The100: Cool brands, the march of nines and Jurassic Park

Written by Fran | Mar 20, 2026 8:30:00 AM

Food for thought

Dan Frommer of The New Consumer has published his latest food & drink trends report for us to have a rummage through. This slide in particular caught my eye:



Meanwhile, 13-17-year-olds from the U.S, Canada, U.K, France, Germany, Italy, and Spain have been asked by YPulse who the coolest brands are. 

 

Poultry in motion

If you swap a real person for an AI one, do people buy more stuff? The good folk over at Thinkerbell have been finding out. They created two near-identical ads, the only difference being the endorser. One was human, one was AI. And the human won.

However, the product in question was a handbag disguised as a roast chicken bag. So, ya know, it depends…

“The Bachelor’s Handbag is not a utilitarian purchase. Nobody is evaluating it on performance metrics. The appeal lies in humour, cultural recognition and the sense that you are in on the joke. Research suggests that for hedonic or identity-driven products, perceived similarity and parasocial connection are stronger drivers of purchase intention, particularly when authenticity cues are present [...] It does suggest that when you are selling something deliberately ridiculous, like a handbag dressed up as a roast chicken bag, the person delivering the joke matters [...] This is not a rejection of AI. It is a reminder that in advertising, context matters.”

 

The march of nines

While it may have tied my brain into a double fisherman’s, I’m thoroughly glad to have read. The Technium’s piece on ‘the march of nines’. Achieving 99%, 99.9%, or 99.99% isn’t linear and each additional nine demands you rethink, reorganise or reinvent entirely:

“It seems as if we are adding only a tiny amount with each nine, smaller and smaller, but it is the opposite.

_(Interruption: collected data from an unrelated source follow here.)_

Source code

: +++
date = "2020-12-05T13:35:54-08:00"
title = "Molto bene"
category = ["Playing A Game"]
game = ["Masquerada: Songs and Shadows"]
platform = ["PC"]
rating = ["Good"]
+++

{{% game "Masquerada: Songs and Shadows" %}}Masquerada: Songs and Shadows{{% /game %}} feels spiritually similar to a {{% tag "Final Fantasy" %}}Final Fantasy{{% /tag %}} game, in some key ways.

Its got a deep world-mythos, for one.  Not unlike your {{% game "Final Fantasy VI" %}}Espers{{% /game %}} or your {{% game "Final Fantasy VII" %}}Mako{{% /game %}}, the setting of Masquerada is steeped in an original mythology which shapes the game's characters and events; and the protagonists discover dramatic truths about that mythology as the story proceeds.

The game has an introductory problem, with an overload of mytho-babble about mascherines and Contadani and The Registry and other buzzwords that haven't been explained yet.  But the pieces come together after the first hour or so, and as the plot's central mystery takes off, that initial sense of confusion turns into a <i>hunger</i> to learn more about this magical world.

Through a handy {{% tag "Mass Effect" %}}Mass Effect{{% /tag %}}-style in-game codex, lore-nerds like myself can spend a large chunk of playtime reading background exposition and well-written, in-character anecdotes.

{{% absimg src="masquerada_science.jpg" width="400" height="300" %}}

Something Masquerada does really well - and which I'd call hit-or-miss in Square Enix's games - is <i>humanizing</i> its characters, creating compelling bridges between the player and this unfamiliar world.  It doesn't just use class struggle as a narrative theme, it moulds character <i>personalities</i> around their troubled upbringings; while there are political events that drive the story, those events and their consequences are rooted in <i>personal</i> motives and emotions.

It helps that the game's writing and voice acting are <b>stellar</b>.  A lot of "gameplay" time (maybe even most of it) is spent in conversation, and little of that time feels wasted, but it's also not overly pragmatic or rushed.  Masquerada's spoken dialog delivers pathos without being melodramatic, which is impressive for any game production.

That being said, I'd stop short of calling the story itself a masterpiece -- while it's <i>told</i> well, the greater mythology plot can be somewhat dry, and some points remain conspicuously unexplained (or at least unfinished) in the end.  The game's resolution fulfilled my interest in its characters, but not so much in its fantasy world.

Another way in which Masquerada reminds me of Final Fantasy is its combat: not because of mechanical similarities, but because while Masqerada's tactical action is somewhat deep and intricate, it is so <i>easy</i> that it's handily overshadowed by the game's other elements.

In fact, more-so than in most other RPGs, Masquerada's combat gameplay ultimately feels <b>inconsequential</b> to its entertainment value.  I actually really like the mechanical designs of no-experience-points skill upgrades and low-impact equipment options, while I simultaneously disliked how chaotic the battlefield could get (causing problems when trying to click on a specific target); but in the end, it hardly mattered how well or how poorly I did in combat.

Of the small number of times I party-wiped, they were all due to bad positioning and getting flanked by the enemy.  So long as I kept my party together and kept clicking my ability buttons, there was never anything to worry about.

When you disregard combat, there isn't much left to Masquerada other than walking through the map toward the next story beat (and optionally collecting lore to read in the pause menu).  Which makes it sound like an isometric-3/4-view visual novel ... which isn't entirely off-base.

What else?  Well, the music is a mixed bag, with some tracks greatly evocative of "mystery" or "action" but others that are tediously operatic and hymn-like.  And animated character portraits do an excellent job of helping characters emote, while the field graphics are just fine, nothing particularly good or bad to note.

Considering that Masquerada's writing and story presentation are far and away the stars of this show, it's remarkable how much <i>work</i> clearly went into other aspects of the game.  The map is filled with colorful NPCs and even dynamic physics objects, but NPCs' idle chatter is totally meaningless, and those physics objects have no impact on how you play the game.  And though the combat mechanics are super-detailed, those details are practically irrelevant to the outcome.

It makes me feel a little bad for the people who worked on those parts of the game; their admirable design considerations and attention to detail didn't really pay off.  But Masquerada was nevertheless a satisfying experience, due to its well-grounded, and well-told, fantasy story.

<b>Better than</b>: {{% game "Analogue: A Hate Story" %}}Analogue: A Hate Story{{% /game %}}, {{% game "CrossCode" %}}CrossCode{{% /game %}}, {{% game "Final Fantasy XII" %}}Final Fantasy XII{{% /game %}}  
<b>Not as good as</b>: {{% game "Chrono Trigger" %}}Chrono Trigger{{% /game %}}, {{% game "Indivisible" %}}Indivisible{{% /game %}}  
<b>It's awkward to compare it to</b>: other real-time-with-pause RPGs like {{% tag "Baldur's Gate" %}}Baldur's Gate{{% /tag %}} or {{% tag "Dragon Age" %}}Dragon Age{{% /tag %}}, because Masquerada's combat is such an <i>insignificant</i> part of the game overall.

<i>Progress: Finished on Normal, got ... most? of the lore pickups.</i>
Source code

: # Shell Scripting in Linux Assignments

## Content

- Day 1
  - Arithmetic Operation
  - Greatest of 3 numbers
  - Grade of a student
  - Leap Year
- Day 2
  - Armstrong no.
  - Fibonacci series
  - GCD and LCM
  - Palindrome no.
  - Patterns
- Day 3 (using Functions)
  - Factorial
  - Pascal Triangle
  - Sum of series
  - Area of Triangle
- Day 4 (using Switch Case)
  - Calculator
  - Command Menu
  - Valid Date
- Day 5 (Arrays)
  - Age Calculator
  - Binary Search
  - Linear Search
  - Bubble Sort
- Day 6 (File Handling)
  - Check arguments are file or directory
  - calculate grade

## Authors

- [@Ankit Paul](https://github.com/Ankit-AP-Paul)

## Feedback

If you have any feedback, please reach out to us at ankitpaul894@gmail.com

The difference between having no electricity for 1 hour a year (99.99%) versus missing one whole working day a year (99.9%) is significant, and not just a little more [...] you cannot reach the next nine simply by doing more of what you have been doing. Extrapolation doesn’t work. The only way to reach the next nine is to do something in a new way, or to re-organize what you are doing, or to invent a new thing.”

 

Get upstream

Speaking of rethinking… Dave Trott (we like Dave) has been writing about what a broken bridge, the Tug river and foreign aid budgets can teach us about changing the problem.

We stop trying to solve a problem we can’t solve, we get creative. We get upstream of the problem and change the problem to something we can solve. Then, in solving the upstream problem, the downstream problem solves itself.

 

And finally…

 Very British Problems published a nail-on-the-head parody reel about packaging fails. So naturally, we did the only responsible thing and made our own little spin-off. 

How well do you remember colours? This short test shows you a colour for a few seconds, then asks you to recreate it from memory. Fancy having a go at beating my score? :-)

The Jurassic Park theme slowed down is utterly epic. The universe will start splaying out in front of you around the 9 minute mark. Although I’m not sure anything can ever compare to

Dolly Parton’s Jolene slowed down to 33rpm. We featured it in The100 many, many years ago and I’ve lost count of the number of times I’ve listened to it since.